Conceptual Foundations and Methodology:

Strategy and organisation effectiveness were considered to be the key parameters for designing the organisation structure. Structure should be consistent with the strategy of the organisation. At the same time it should enable smooth operation and effective execution of the firm’s action plans.

Strategy typology (Raymond Miles and Charles Snow, 1978) was used to determine the Client’s strategy type. Miles and Snow had suggested that companies are characterised by four broad types of strategy they adopt: Prospector, Defender, Analyser, or Reactor. The study of the Client’s history confirmed their strategy type was Analyser.

Richard Daft’s (Organisation Theory and Design, 8th edition) model of effectiveness was used to understand the current and future position of the Company on dimensions of Focus (internal or external) and Structure (flexibility or control). It was determined that the Client was externally focussed and had, in the past few years, become flexible in the way they managed their operations. Significantly, the firm was expected to progress further and faster on these two dimensions in the future.

These two theoretical models were the principal tools used to design the organisation of the Client.

Organisation structures of Bharat Forge (case study by J. Ramachandran & Sourav Mukherji, 2005) and Ranbaxy Laboratories (case study by J. Ramachandran & Mukesh Sud, 2005) were studied to draw lessons from the instances of two globally successful Indian companies.

The project involved careful study of the operations, strategies and future direction of each business unit and subsidiary. Nearly a hundred top managers were met and interviewed in many plants, commercial and corporate offices in India, Russia and China.

During the project, observations and data were shared with the CEO and the Company’s operating board (different from the statutory board) in stages. Their inputs were used to refine conclusions, test hypotheses and narrow prospective designs for the organisation.

Recommendations: The final report presented to the Company’s Chairman and the operating board made recommendations in the following areas.

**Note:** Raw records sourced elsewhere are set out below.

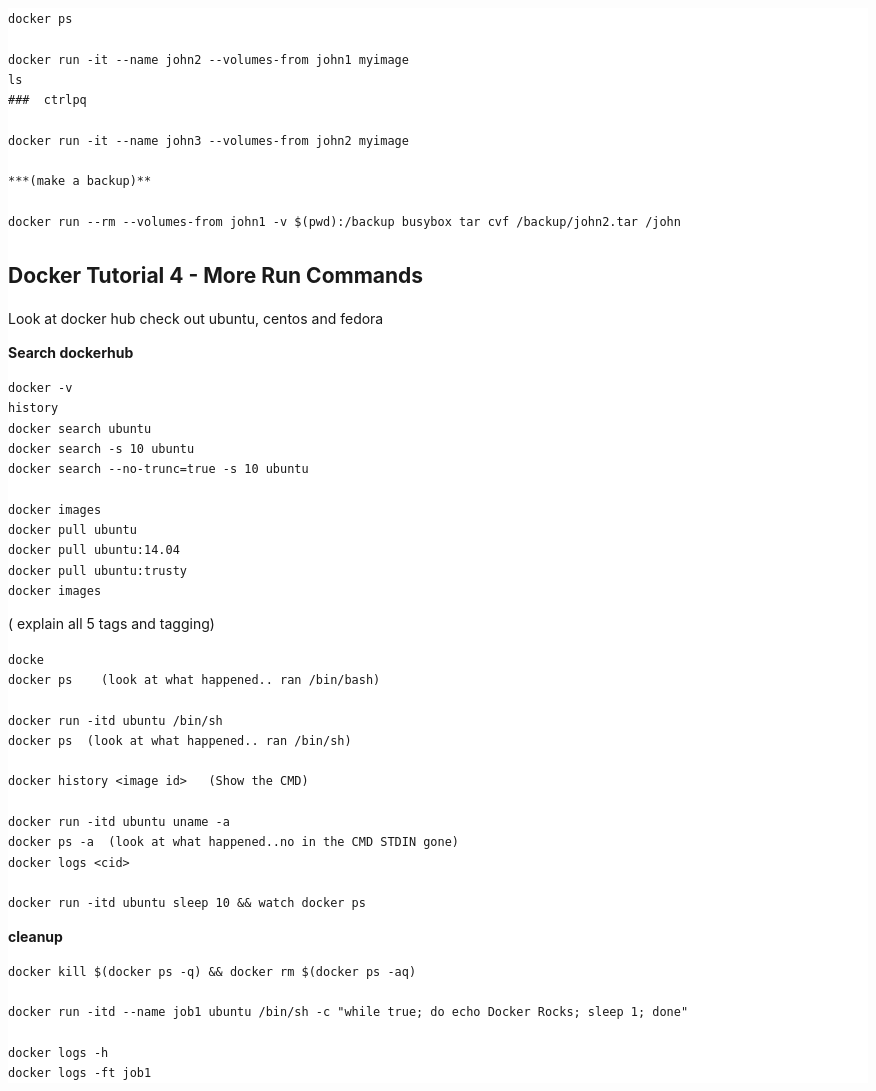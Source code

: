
 ```
docker ps

docker run -it --name john2 --volumes-from john1 myimage
ls
###  ctrlpq

docker run -it --name john3 --volumes-from john2 myimage

***(make a backup)**

docker run --rm --volumes-from john1 -v $(pwd):/backup busybox tar cvf /backup/john2.tar /john
```

Docker Tutorial 4 - More Run Commands
-------------------   

Look at docker hub
check out ubuntu, centos and fedora

**Search dockerhub**

    docker -v
    history
    docker search ubuntu
    docker search -s 10 ubuntu
    docker search --no-trunc=true -s 10 ubuntu

    docker images
    docker pull ubuntu
    docker pull ubuntu:14.04
    docker pull ubuntu:trusty
    docker images

( explain all 5 tags and tagging)

    docke
    docker ps    (look at what happened.. ran /bin/bash)

    docker run -itd ubuntu /bin/sh
    docker ps  (look at what happened.. ran /bin/sh)

    docker history <image id>   (Show the CMD)

    docker run -itd ubuntu uname -a
    docker ps -a  (look at what happened..no in the CMD STDIN gone)
    docker logs <cid>

    docker run -itd ubuntu sleep 10 && watch docker ps

**cleanup**

    docker kill $(docker ps -q) && docker rm $(docker ps -aq)

    docker run -itd --name job1 ubuntu /bin/sh -c "while true; do echo Docker Rocks; sleep 1; done"

    docker logs -h
    docker logs -ft job1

  • How the subsidiaries and associate companies should be dealt with. Which should be the engines of growth, which relationships should be managed for strategic reasons and which discontinued.
  • Composition of statutory and operating Boards of subsidiaries and associate companies.
  • Guiding principles for future acquisitions, organic growth and incubation of new ventures.
  • The need for leadership development at the top and middle was stressed. A few managers in the Indian parent and in one of the acquired companies were ready for global responsibilities. It was suggested that they be inducted. The report pointed out the great need to groom a cadre of senior and middle managers for bigger responsibilities.
  • It was deemed essential that the Company centralise and aggregate certain functions – procurement for example. Such operations were identified and their structures redesigned with linkages in business units, subsidiaries and operating locations.
  • The Client was advised to develop a culture commensurate with their global aspirations and character. Specific recommendations were made on issues of accountability, recognition of merit and loyalty. It was pointed out that managers must build and leverage internal networks rather than rely on hierarchical structures of the past.
  • Organisation charts were recommended for all business units and their subsystems like plant operations, marketing set-up, procurement, R&D, etc. The organisation of the corporate office and the leadership team of the global corporation formed an important chapter of the final report.
  • The model for the organisation of the future – beyond the next 3 to 5 years – was presented. It would serve the corporation’s long-term vision and strategy.

Implementation: The Client accepted the report with appreciation and has proceeded to implement it in a phased manner.